Direct Listings: Do the Investment Banks Have to Worry?

With the direct listing in the public market of Spotify S.A, many news articles have appeared in regard to the future of underwriting. A direct listing allows a company to transfer its shares to an exchange directly, avoiding the high fees of investment banks and the quiet lockup period.  Yet, it remains critical for investors to take a look at the circumstances that led Spotify to choose a direct listing. While it is true that the range was continuously adjusted upwards in the hours leading up to the IPO, with the closing price much above the max of the range estimated by analysts, there is much more to direct listings.

The direct listing choice has much to do with the financial and cultural standing of Spotify. The direct listing does not generate any additional capital for the listing company, a choice that company can make only if there are already enough cash reserves and/or cash flow is positive. Additionally, Spotify is the eight largest Tech company to be listed; its size would make a traditional roadshow where executives explain the company to potential investors superfluous. Spotify itself has stated that a major reason for going public is to provide liquidity to early backers.

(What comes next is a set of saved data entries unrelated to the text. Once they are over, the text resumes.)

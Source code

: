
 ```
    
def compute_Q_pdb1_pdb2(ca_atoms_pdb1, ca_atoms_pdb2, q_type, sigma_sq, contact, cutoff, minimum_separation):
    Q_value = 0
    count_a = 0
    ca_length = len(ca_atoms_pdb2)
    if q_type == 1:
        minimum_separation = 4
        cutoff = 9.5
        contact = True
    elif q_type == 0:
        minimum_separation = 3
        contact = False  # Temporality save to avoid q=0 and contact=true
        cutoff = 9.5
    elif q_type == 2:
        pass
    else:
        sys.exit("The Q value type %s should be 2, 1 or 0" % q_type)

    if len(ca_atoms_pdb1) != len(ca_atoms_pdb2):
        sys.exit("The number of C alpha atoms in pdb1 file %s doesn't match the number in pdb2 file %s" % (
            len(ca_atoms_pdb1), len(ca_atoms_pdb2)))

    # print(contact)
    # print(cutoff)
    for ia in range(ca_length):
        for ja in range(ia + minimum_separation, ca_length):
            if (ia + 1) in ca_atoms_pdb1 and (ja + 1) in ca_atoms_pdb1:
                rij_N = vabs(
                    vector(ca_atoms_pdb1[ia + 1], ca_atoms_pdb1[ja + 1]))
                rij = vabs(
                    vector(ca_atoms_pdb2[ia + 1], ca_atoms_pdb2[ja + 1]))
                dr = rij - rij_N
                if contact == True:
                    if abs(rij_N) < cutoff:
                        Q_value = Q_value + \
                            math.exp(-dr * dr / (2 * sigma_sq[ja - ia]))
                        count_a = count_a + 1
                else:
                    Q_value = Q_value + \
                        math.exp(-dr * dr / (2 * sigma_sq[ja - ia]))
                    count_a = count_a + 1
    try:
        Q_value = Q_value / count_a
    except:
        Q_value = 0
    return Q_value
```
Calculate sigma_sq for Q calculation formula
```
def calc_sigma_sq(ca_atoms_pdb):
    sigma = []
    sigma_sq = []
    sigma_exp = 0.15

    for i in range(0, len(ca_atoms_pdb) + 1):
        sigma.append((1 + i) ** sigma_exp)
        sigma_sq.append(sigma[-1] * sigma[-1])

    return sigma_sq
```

For most companies a direct listing is not reasonable – especially less-known, cash-seeking companies. The idea of direct listings replacing the traditional IPO is not new; back in 2004, when Google listed directly on the NYSE, the same voices were heard. Fourteen years later, underwriting remains a significant service in the process.

The Managing Director of Integrale Advisors, Keith Knutsson, commented, “There remains plenty of purpose for the underwriting – from privatizations to spinoffs, the market is diverse.”